Fox News star Laura Ingraham compared people who advocate for the removal of Confederate monuments to the self-proclaimed Islamic State terror network, or ISIS.
During Tuesday night's broadcast of her primetime show "The Ingraham Angle," the host slammed the "movement," which she alleged is popular "particularly among the young" that "hate[s] the past and eradicate[s] anything they find objectionable or troubling."
Ingraham was referring to the news that protesters, who in August tore down the Confederate monument nicknamed "Silent Sam" at the University of Carolina, are now campaigning against the school's plan to relocate the statue inside a new $5 million campus building, which some students and community groups called a shrine to white supremacy. The statue honors North Carolina's Confederate soldiers who died in the Civil War and stood on the college campus for more than 100 years until it was toppled by protesters over the summer.

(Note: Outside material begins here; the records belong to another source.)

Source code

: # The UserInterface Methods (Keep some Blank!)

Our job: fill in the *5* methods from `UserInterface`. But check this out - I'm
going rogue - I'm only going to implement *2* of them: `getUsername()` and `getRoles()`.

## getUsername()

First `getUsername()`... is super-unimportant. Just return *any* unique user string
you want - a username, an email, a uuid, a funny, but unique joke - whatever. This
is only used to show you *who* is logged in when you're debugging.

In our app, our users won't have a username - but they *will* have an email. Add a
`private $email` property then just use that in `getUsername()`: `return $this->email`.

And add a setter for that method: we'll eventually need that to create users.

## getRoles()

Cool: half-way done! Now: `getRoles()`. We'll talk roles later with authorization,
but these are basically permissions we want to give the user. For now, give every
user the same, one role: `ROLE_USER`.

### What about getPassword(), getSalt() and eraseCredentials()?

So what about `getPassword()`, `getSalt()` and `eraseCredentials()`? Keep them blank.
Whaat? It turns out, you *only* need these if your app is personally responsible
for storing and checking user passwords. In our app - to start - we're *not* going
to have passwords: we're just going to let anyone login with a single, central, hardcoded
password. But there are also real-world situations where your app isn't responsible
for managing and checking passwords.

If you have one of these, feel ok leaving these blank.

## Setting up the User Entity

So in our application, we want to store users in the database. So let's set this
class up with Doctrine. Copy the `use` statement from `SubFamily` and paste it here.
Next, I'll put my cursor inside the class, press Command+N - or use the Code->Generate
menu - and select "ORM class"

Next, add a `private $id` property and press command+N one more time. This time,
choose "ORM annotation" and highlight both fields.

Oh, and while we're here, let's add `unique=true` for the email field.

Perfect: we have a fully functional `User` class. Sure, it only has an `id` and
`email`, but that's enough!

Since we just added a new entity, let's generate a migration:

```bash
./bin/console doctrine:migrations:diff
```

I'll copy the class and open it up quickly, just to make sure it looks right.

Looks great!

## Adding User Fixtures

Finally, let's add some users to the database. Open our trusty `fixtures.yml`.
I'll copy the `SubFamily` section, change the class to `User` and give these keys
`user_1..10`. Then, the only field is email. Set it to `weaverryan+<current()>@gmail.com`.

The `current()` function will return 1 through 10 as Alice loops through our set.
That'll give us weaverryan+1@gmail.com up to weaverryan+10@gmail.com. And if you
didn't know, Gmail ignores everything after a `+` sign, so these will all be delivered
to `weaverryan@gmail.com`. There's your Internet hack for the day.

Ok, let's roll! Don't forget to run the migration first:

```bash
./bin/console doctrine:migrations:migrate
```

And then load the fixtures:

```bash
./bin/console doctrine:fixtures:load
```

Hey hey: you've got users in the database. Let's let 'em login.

The backlash comes after school leaders on Monday recommended building an education and history center on campus to house the statue. In their report, they noted that, while they prefer removing the monument from campus and placing in a secure off-campus location, such as the North Carolina Museum of History in Raleigh, state law does not allow that.
On her Tuesday night show, Ingraham slammed the students latest protests and argued that pulling the Silent Sam statue "recalls the kind of destructive mindset of, let's say, ISIS."
"Think about ISIS – what they did. They pillaged, and they wiped away irreplaceable historical and religious monuments," she continued. "From Palmyra – remember in Syria – simply because they could. It was offensive to them."
Ingraham added that, despite varying opinions about Confederate monuments after the Civil War, "This happened, OK? The confederacy happened."
"We owe it to the future to leave history as it existed undisturbed, continue to debate it, have conversations about it," she continued. "Why not allow future generations the opportunity to mark this history, process it and come to their own conclusions?"
Ingraham then suggested placing another statue "commemorating the slaves who were abused and killed, adjacent to Silent Sam."
"But to destroy instead of engage, to defy the law instead of respect it, is no way to honor the past or the future or to highlight all the gains America has made," she added.
Ingraham warned those who want to take down Confederate monuments that, perhaps in the future, "some other mob might well tear down your statue, because they themselves find what you did offensive." Doing so, she argued, would each future generations that "it's fine to destroy all trace of whatever we find objectionable in the past."
"Now, let's hope the board of UNC, North Carolina's historical commission, has less destructive tendencies," she concluded. "We can hope."